Would you transcribe the whole listing exactly, minus its pictures?
▬▬▬▬▬▬▬▬▬▬
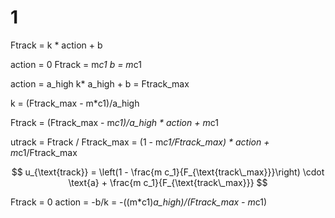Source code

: # 1

Ftrack = k * action + b

action = 0
Ftrack = m*c1
b = m*c1

action = a_high
k* a_high + b = Ftrack_max

k = (Ftrack_max - m*c1)/a_high

Ftrack = (Ftrack_max - m*c1)/a_high * action + m*c1

utrack = Ftrack / Ftrack_max = (1 - m*c1/Ftrack_max) * action + m*c1/Ftrack_max

$$
u_{\text{track}} =  \left(1 - \frac{m c_1}{F_{\text{track\_max}}}\right) \cdot \text{a} + \frac{m c_1}{F_{\text{track\_max}}}
$$

Ftrack = 0
action = -b/k = -((m*c1)*a_high)/(Ftrack_max - m*c1)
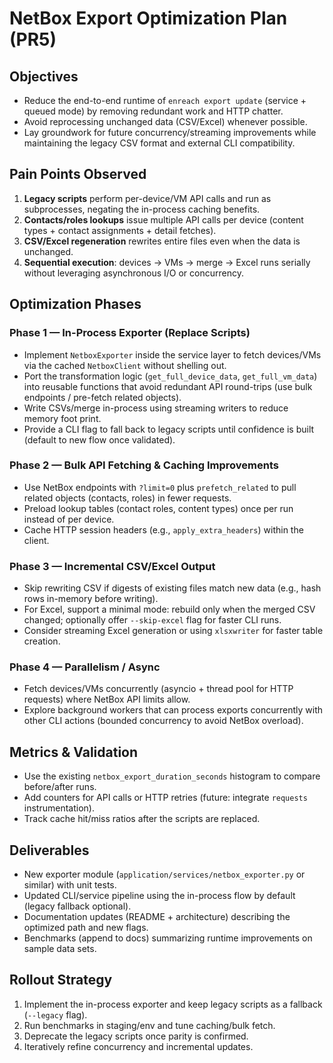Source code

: # NetBox Export Optimization Plan (PR5)

## Objectives
- Reduce the end-to-end runtime of `enreach export update` (service + queued mode) by removing redundant work and HTTP chatter.
- Avoid reprocessing unchanged data (CSV/Excel) whenever possible.
- Lay groundwork for future concurrency/streaming improvements while maintaining the legacy CSV format and external CLI compatibility.

## Pain Points Observed
1. **Legacy scripts** perform per-device/VM API calls and run as subprocesses, negating the in-process caching benefits.
2. **Contacts/roles lookups** issue multiple API calls per device (content types + contact assignments + detail fetches).
3. **CSV/Excel regeneration** rewrites entire files even when the data is unchanged.
4. **Sequential execution**: devices → VMs → merge → Excel runs serially without leveraging asynchronous I/O or concurrency.

## Optimization Phases

### Phase 1 — In-Process Exporter (Replace Scripts)
- Implement `NetboxExporter` inside the service layer to fetch devices/VMs via the cached `NetboxClient` without shelling out.
- Port the transformation logic (`get_full_device_data`, `get_full_vm_data`) into reusable functions that avoid redundant API round-trips (use bulk endpoints / pre-fetch related objects).
- Write CSVs/merge in-process using streaming writers to reduce memory foot print.
- Provide a CLI flag to fall back to legacy scripts until confidence is built (default to new flow once validated).

### Phase 2 — Bulk API Fetching & Caching Improvements
- Use NetBox endpoints with `?limit=0` plus `prefetch_related` to pull related objects (contacts, roles) in fewer requests.
- Preload lookup tables (contact roles, content types) once per run instead of per device.
- Cache HTTP session headers (e.g., `apply_extra_headers`) within the client.

### Phase 3 — Incremental CSV/Excel Output
- Skip rewriting CSV if digests of existing files match new data (e.g., hash rows in-memory before writing).
- For Excel, support a minimal mode: rebuild only when the merged CSV changed; optionally offer `--skip-excel` flag for faster CLI runs.
- Consider streaming Excel generation or using `xlsxwriter` for faster table creation.

### Phase 4 — Parallelism / Async
- Fetch devices/VMs concurrently (asyncio + thread pool for HTTP requests) where NetBox API limits allow.
- Explore background workers that can process exports concurrently with other CLI actions (bounded concurrency to avoid NetBox overload).

## Metrics & Validation
- Use the existing `netbox_export_duration_seconds` histogram to compare before/after runs.
- Add counters for API calls or HTTP retries (future: integrate `requests` instrumentation).
- Track cache hit/miss ratios after the scripts are replaced.

## Deliverables
- New exporter module (`application/services/netbox_exporter.py` or similar) with unit tests.
- Updated CLI/service pipeline using the in-process flow by default (legacy fallback optional).
- Documentation updates (README + architecture) describing the optimized path and new flags.
- Benchmarks (append to docs) summarizing runtime improvements on sample data sets.

## Rollout Strategy
1. Implement the in-process exporter and keep legacy scripts as a fallback (`--legacy` flag).
2. Run benchmarks in staging/env and tune caching/bulk fetch.
3. Deprecate the legacy scripts once parity is confirmed.
4. Iteratively refine concurrency and incremental updates.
▬▬▬▬▬▬▬▬▬▬
— Task response —
Source code

: # 1

Ftrack = k * action + b

action = 0
Ftrack = m*c1
b = m*c1

action = a_high
k* a_high + b = Ftrack_max

k = (Ftrack_max - m*c1)/a_high

Ftrack = (Ftrack_max - m*c1)/a_high * action + m*c1

utrack = Ftrack / Ftrack_max = (1 - m*c1/Ftrack_max) * action + m*c1/Ftrack_max

$$
u_{\text{track}} =  \left(1 - \frac{m c_1}{F_{\text{track\_max}}}\right) \cdot \text{a} + \frac{m c_1}{F_{\text{track\_max}}}
$$

Ftrack = 0
action = -b/k = -((m*c1)*a_high)/(Ftrack_max - m*c1)
Source code

: # NetBox Export Optimization Plan (PR5)

## Objectives
- Reduce the end-to-end runtime of `enreach export update` (service + queued mode) by removing redundant work and HTTP chatter.
- Avoid reprocessing unchanged data (CSV/Excel) whenever possible.
- Lay groundwork for future concurrency/streaming improvements while maintaining the legacy CSV format and external CLI compatibility.

## Pain Points Observed
1. **Legacy scripts** perform per-device/VM API calls and run as subprocesses, negating the in-process caching benefits.
2. **Contacts/roles lookups** issue multiple API calls per device (content types + contact assignments + detail fetches).
3. **CSV/Excel regeneration** rewrites entire files even when the data is unchanged.
4. **Sequential execution**: devices → VMs → merge → Excel runs serially without leveraging asynchronous I/O or concurrency.

## Optimization Phases

### Phase 1 — In-Process Exporter (Replace Scripts)
- Implement `NetboxExporter` inside the service layer to fetch devices/VMs via the cached `NetboxClient` without shelling out.
- Port the transformation logic (`get_full_device_data`, `get_full_vm_data`) into reusable functions that avoid redundant API round-trips (use bulk endpoints / pre-fetch related objects).
- Write CSVs/merge in-process using streaming writers to reduce memory foot print.
- Provide a CLI flag to fall back to legacy scripts until confidence is built (default to new flow once validated).

### Phase 2 — Bulk API Fetching & Caching Improvements
- Use NetBox endpoints with `?limit=0` plus `prefetch_related` to pull related objects (contacts, roles) in fewer requests.
- Preload lookup tables (contact roles, content types) once per run instead of per device.
- Cache HTTP session headers (e.g., `apply_extra_headers`) within the client.

### Phase 3 — Incremental CSV/Excel Output
- Skip rewriting CSV if digests of existing files match new data (e.g., hash rows in-memory before writing).
- For Excel, support a minimal mode: rebuild only when the merged CSV changed; optionally offer `--skip-excel` flag for faster CLI runs.
- Consider streaming Excel generation or using `xlsxwriter` for faster table creation.

### Phase 4 — Parallelism / Async
- Fetch devices/VMs concurrently (asyncio + thread pool for HTTP requests) where NetBox API limits allow.
- Explore background workers that can process exports concurrently with other CLI actions (bounded concurrency to avoid NetBox overload).

## Metrics & Validation
- Use the existing `netbox_export_duration_seconds` histogram to compare before/after runs.
- Add counters for API calls or HTTP retries (future: integrate `requests` instrumentation).
- Track cache hit/miss ratios after the scripts are replaced.

## Deliverables
- New exporter module (`application/services/netbox_exporter.py` or similar) with unit tests.
- Updated CLI/service pipeline using the in-process flow by default (legacy fallback optional).
- Documentation updates (README + architecture) describing the optimized path and new flags.
- Benchmarks (append to docs) summarizing runtime improvements on sample data sets.

## Rollout Strategy
1. Implement the in-process exporter and keep legacy scripts as a fallback (`--legacy` flag).
2. Run benchmarks in staging/env and tune caching/bulk fetch.
3. Deprecate the legacy scripts once parity is confirmed.
4. Iteratively refine concurrency and incremental updates.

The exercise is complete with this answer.